*What is needed*
Set down the entries exactly as they appear, apart from the images, which stay out.

*** Excerpted data Section Begins ***

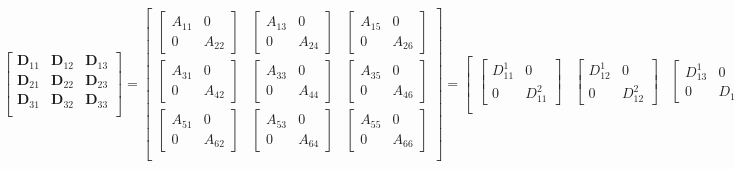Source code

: \documentclass[letterpaper, 10pt, twoside]{article}
\begin{document}
	\[
	\begin{bmatrix}
	\mathbf{D}_{11} & \mathbf{D}_{12} & \mathbf{D}_{13}  \\
	\mathbf{D}_{21} & \mathbf{D}_{22} & \mathbf{D}_{23}  \\
	\mathbf{D}_{31} & \mathbf{D}_{32} & \mathbf{D}_{33}  \\
	\end{bmatrix} 
	=
	\begin{bmatrix}
	\begin{bmatrix}
	A_{11} & 0 \\
	0 & A_{22} 
	\end{bmatrix} &
	\begin{bmatrix}
	A_{13} & 0 \\
	0 & A_{24} 
	\end{bmatrix} &
	\begin{bmatrix}
	A_{15} & 0 \\
	0 & A_{26} 
	\end{bmatrix} \\
	
	\begin{bmatrix}
	A_{31} & 0 \\
	0 & A_{42} 
	\end{bmatrix} &
	\begin{bmatrix}
	A_{33} & 0 \\
	0 & A_{44} 
	\end{bmatrix} &
	\begin{bmatrix}
	A_{35} & 0 \\
	0 & A_{46} 
	\end{bmatrix} \\
	
	\begin{bmatrix}
	A_{51} & 0 \\
	0 & A_{62} 
	\end{bmatrix} &
	\begin{bmatrix}
	A_{53} & 0 \\
	0 & A_{64} 
	\end{bmatrix} &
	\begin{bmatrix}
	A_{55} & 0 \\
	0 & A_{66} 
	\end{bmatrix} \\
	\end{bmatrix} 
	=
	\begin{bmatrix}
	\begin{bmatrix}
	D_{11}^1 & 0\\
	0 & D_{11}^2
	\end{bmatrix} &
	\begin{bmatrix}
	D_{12}^1 & 0 \\
	0 & D_{12}^2 
	\end{bmatrix} &
	\begin{bmatrix}
	D_{13}^1& 0 \\
	0 & D_{13} 
	\end{bmatrix} \\
	

\end{bmatrix}\]
\end{document}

*** Excerpted data Section Ends ***

*Result for this task*
Source code

: \documentclass[letterpaper, 10pt, twoside]{article}
\begin{document}
	\[
	\begin{bmatrix}
	\mathbf{D}_{11} & \mathbf{D}_{12} & \mathbf{D}_{13}  \\
	\mathbf{D}_{21} & \mathbf{D}_{22} & \mathbf{D}_{23}  \\
	\mathbf{D}_{31} & \mathbf{D}_{32} & \mathbf{D}_{33}  \\
	\end{bmatrix} 
	=
	\begin{bmatrix}
	\begin{bmatrix}
	A_{11} & 0 \\
	0 & A_{22} 
	\end{bmatrix} &
	\begin{bmatrix}
	A_{13} & 0 \\
	0 & A_{24} 
	\end{bmatrix} &
	\begin{bmatrix}
	A_{15} & 0 \\
	0 & A_{26} 
	\end{bmatrix} \\
	
	\begin{bmatrix}
	A_{31} & 0 \\
	0 & A_{42} 
	\end{bmatrix} &
	\begin{bmatrix}
	A_{33} & 0 \\
	0 & A_{44} 
	\end{bmatrix} &
	\begin{bmatrix}
	A_{35} & 0 \\
	0 & A_{46} 
	\end{bmatrix} \\
	
	\begin{bmatrix}
	A_{51} & 0 \\
	0 & A_{62} 
	\end{bmatrix} &
	\begin{bmatrix}
	A_{53} & 0 \\
	0 & A_{64} 
	\end{bmatrix} &
	\begin{bmatrix}
	A_{55} & 0 \\
	0 & A_{66} 
	\end{bmatrix} \\
	\end{bmatrix} 
	=
	\begin{bmatrix}
	\begin{bmatrix}
	D_{11}^1 & 0\\
	0 & D_{11}^2
	\end{bmatrix} &
	\begin{bmatrix}
	D_{12}^1 & 0 \\
	0 & D_{12}^2 
	\end{bmatrix} &
	\begin{bmatrix}
	D_{13}^1& 0 \\
	0 & D_{13} 
	\end{bmatrix} \\
	

\end{bmatrix}\]
\end{document}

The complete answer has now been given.